BAGHDAD – A suicide car bombing ripped through an outdoor market in a Shiite-dominated northeastern district of Baghdad on Tuesday morning, killing at least 11 people, officials said, as government forces deployed in most of the Iraqi capital and closed off major roads around the city.
The developments came on the heels of two large-scale attacks claimed by the Islamic State groupthat killed more than 300 people last week. On Monday, visiting U.S. Defense Secretary Ash Carter said Washington will send 560 more troops to Iraq to help battle IS.
In Tuesday’s bombing, the explosives-laden pickup truck exploded during the morning rush hour at a vegetable and fruit market in the al-Rashidiya district, a police officer said. The blast killed 11 and wounded up to 32, and also damaged several cars, he added.
A medical official confirmed the casualty figures. Both officials spoke on condition of anonymity as they were not authorized to talk to the media.
No group immediately claimed responsibility for the attack, but it bore the hallmarks of the Islamic State group. The Sunni extremists, who consider Shiites heretics, swept across northern and western Iraq in the summer of 2014, capturing large chunks of territory and plunging the country into its worst crisis since U.S. troops left at the end of 2011.

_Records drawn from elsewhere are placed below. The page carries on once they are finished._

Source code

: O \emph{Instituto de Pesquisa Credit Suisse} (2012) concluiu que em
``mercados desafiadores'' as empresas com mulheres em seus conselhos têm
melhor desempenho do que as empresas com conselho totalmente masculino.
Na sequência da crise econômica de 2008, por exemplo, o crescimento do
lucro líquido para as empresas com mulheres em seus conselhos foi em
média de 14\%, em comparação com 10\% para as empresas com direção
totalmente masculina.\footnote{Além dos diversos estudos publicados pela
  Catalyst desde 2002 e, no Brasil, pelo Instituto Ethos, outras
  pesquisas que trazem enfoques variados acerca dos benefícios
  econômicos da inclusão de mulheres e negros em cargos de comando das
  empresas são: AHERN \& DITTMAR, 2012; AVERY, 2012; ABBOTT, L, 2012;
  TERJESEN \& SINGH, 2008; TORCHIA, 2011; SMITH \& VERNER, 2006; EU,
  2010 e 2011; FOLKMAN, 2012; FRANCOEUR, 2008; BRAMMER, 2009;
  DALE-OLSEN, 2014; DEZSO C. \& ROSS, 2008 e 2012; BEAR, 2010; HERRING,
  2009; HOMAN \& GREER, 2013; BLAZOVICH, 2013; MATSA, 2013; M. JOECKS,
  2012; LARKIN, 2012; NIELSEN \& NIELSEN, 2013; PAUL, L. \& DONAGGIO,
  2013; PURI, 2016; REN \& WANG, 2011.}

Last week, IS killed more than 300 people in two attacks. A massive truck bombing struck a bustling commercial area in a Baghdad’s predominantly Shiite neighborhood of Karada, killing 292 people — one of the deadliest attacks since the 2003 U.S.-led invasion. And last Thursday, an attack at a Shiite shrine north of Baghdad killed 37 people.
Iraqi government forces deployed across Baghdad on Tuesday, closing off main roads and snarling traffic. The Interior Ministry spokesman, Brig. Gen. Saad Maan, said the troops were “practicing for a planned military parade for a specific occasion.” Maan didn’t name the occasion, but the country is due to mark the anniversary of its 1958 overthrow of a Hashemite monarchy and the declaration of Iraq as a republic on Thursday.

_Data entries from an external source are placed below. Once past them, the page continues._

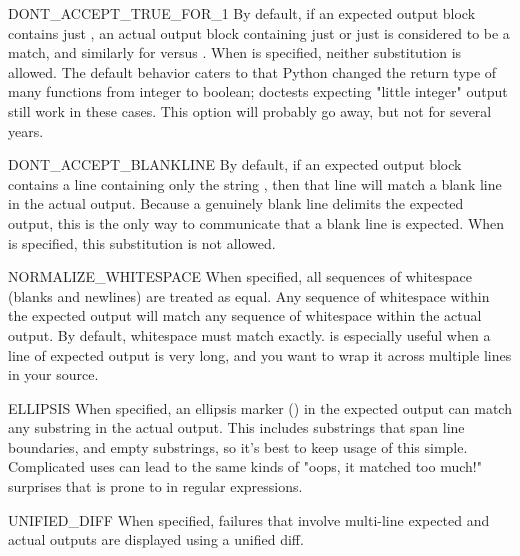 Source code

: \begin{datadesc}{DONT_ACCEPT_TRUE_FOR_1}
    By default, if an expected output block contains just ,
    an actual output block containing just  or just
     is considered to be a match, and similarly for 
    versus .  When  is
    specified, neither substitution is allowed.  The default behavior
    caters to that Python changed the return type of many functions
    from integer to boolean; doctests expecting "little integer"
    output still work in these cases.  This option will probably go
    away, but not for several years.
\end{datadesc}

\begin{datadesc}{DONT_ACCEPT_BLANKLINE}
    By default, if an expected output block contains a line
    containing only the string , then that line
    will match a blank line in the actual output.  Because a
    genuinely blank line delimits the expected output, this is
    the only way to communicate that a blank line is expected.  When
     is specified, this substitution
    is not allowed.
\end{datadesc}

\begin{datadesc}{NORMALIZE_WHITESPACE}
    When specified, all sequences of whitespace (blanks and newlines) are
    treated as equal.  Any sequence of whitespace within the expected
    output will match any sequence of whitespace within the actual output.
    By default, whitespace must match exactly.
     is especially useful when a line
    of expected output is very long, and you want to wrap it across
    multiple lines in your source.
\end{datadesc}

\begin{datadesc}{ELLIPSIS}
    When specified, an ellipsis marker () in the expected output
    can match any substring in the actual output.  This includes
    substrings that span line boundaries, and empty substrings, so it's
    best to keep usage of this simple.  Complicated uses can lead to the
    same kinds of "oops, it matched too much!" surprises that 
    is prone to in regular expressions.
\end{datadesc}

\begin{datadesc}{UNIFIED_DIFF}
    When specified, failures that involve multi-line expected and
    actual outputs are displayed using a unified diff.
\end{datadesc}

The recent uptick in IS attacks beyond the front lines demonstrated the IS group’s ability to launch lethal attacks despite recent territorial losses in both Iraq and Syria, where it has established a self-proclaimed caliphate. IS militants still hold pockets of territory in northern and western Iraq.
According to Carter, who on Monday met with top Iraqi officials, the new American forces should arrive in the coming weeks. They will primarily be tasked with transforming an air base retaken this month from IS into a staging hub for the long-awaited battle to recapture Mosul — Iraq’s second-largest city — from Islamic State militants.